INFORMATION SHOWN Block Start

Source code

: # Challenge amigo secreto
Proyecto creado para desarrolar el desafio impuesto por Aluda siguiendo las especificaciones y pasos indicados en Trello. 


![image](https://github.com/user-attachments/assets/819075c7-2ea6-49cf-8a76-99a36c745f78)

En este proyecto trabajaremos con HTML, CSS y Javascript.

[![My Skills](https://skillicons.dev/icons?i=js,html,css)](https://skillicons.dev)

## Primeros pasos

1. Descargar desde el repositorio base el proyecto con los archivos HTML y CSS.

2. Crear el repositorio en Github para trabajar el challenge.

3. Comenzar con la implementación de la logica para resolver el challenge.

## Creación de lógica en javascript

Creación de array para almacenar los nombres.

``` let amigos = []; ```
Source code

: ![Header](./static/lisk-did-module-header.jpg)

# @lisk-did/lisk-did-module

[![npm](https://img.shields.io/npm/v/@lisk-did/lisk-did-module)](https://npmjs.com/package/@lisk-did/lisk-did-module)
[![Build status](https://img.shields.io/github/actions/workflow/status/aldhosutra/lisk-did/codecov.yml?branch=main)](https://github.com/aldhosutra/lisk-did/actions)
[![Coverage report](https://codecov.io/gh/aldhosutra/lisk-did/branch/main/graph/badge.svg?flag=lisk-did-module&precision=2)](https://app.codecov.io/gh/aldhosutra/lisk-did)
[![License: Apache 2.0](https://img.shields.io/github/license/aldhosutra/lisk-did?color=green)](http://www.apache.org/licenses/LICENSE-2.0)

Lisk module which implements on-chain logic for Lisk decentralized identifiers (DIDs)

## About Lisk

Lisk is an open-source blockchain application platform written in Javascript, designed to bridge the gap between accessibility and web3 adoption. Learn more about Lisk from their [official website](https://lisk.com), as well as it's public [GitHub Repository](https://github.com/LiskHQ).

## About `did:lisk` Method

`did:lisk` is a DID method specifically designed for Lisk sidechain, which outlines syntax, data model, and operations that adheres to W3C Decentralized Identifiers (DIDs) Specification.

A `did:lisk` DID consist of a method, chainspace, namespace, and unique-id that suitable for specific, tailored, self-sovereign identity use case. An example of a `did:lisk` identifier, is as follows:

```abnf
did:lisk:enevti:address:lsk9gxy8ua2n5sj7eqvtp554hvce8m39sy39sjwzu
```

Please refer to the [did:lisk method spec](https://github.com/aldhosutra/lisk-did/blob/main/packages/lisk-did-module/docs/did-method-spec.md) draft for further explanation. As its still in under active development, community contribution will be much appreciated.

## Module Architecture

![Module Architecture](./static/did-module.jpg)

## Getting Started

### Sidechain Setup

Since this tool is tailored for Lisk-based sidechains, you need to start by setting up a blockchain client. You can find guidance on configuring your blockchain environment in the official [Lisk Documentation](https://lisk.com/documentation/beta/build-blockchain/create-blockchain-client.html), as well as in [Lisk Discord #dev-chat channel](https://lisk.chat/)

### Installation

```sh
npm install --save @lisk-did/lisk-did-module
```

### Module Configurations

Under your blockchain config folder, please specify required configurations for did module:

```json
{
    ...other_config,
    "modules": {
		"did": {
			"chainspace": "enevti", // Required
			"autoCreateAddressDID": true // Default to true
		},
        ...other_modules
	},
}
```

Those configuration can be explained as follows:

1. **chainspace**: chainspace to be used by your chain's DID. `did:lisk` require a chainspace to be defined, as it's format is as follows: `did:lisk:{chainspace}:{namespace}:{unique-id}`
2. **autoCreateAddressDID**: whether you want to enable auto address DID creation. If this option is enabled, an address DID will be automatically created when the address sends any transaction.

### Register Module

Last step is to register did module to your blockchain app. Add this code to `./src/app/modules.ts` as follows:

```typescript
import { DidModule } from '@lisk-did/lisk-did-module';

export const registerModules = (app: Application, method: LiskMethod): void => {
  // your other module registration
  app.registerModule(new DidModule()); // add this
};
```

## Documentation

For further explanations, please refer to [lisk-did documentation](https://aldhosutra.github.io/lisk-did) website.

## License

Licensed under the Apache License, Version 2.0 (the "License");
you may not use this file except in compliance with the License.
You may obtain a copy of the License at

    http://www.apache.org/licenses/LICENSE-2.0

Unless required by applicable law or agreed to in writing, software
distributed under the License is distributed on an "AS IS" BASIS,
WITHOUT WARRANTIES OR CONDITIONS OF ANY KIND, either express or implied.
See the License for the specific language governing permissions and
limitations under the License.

INFORMATION SHOWN Block End

Please restate, word for word, the lines of the entries that run from the first line through the one holding "En este proyecto", and add nothing.

Source code

: # Challenge amigo secreto
Proyecto creado para desarrolar el desafio impuesto por Aluda siguiendo las especificaciones y pasos indicados en Trello. 


![image](https://github.com/user-attachments/assets/819075c7-2ea6-49cf-8a76-99a36c745f78)

En este proyecto trabajaremos con HTML, CSS y Javascript.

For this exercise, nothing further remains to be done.